Greenpeace: Klimaziele ohne Atom global erreichbar

ENERGIE Wirtschafts- forscher empfehlen hingegen längere AKW-Laufzeiten, um Kohle zu stoppen

BERLIN taz | Ein Langfristziel, zwei Wege: Am Montag sind in Berlin gleich zwei Studien zum Umbau des Energiesektors vorgestellt worden. Beide sehen die Notwendigkeit, langfristig komplett auf erneuerbare Energien umzustellen. Doch wird dazu in Deutschland und global die Atomkraft als „Brückentechnologie“ gebraucht?

Nein, sagt das Deutsche Zentrum für Luft- und Raumfahrt (DLR), das ein Szenario im Auftrag von Greenpeace und des europäischen Dachverbands der Industrie für Erneuerbare Energien (Erec) erstellt hat. Bis zum Jahr 2050 könnten erneuerbare Energien 80 Prozent des weltweiten Energiebedarfs decken. Zusammen mit Energiesparmaßnahmen ließen sich so die energiebedingte CO2-Emissionen um mehr als 80 Prozent reduzieren.

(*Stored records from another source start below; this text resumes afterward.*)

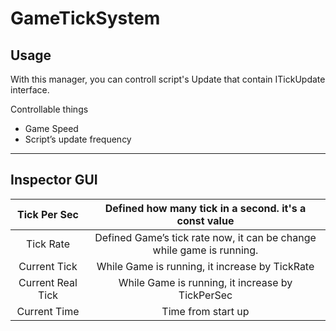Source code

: # GameTickSystem

## Usage

With this manager, you can controll script's Update
 that contain ITickUpdate interface.

Controllable things
- Game Speed
- Script’s update frequency

--- 
## Inspector GUI


|Tick Per Sec |Defined how many tick in a second. it's a const value|
|:-:|:-:|
|Tick Rate|Defined Game’s tick rate now, it can be change while game is running.|
|Current Tick|While Game is running, it increase by TickRate|
|Current Real Tick|While Game is running, it increase by TickPerSec|
|Current Time |Time from start up|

Der Berechnung hat das DLR ein weltweites Wirtschaftswachstum von durchschnittlich 3,4 Prozent zugrunde gelegt. Außerdem ein Wachstum der Weltbevölkerung von 6,7 Milliarden (Stand 2007) auf 9,15 Milliarden (2050).

Nachhaltige Investition

„Unser Konzept führt zu mehr Versorgungssicherheit. Es macht unabhängig von stark schwankenden Weltmarktpreisen für Öl, Gas und Kohle sowie deren umweltzerstörender Förderung“, sagte Sven Teske von Greenpeace. Insgesamt seien Investitionen von 14 Billionen US-Dollar (etwa 11,7 Billionen Euro) notwendig. „Das klingt nach einem sehr hohen Wert“, sagte Christine Lins von Erec. „Aber dies wäre eine nachhaltige Investition – und die einzige Lösung.“

Der schnelle Zuwachs der Erneuerbaren – selbst in den Krisenjahren 2008 und 2009 – ermögliche es, parallel sowohl aus der Kohle- als auch der Atomstromproduktion auszusteigen. Bei der Kohle wurde ein Ausstiegsszenario weltweit bis 2050 zugrunde gelegt, deutschlandweit bis 2040. Bei den Atommeilern global bis 2030, in Deutschland sogar bis 2015.

Kohle versus Atom

Genau das hält die zweite – rein nationale – Studie vom Deutschen Institut für Wirtschaftsforschung in Berlin nicht für möglich. „Der Konflikt ist nicht Erneuerbare gegen Atom, sondern der eigentliche Konflikt ist Kohle gegen Atom“, sagte Energieexpertin Claudia Kemfert. Eine Laufzeitverlängerung müsse aus klimapolitischen Gründen „verhindern, dass als Ersatz neue Kohlekraftwerke gebaut werden“. Deutschland könne nicht gleichzeitig aus der Atomkraft und der Kohlestromproduktion aussteigen – auch um die Stromkunden finanziell nicht allzu sehr zu belasten.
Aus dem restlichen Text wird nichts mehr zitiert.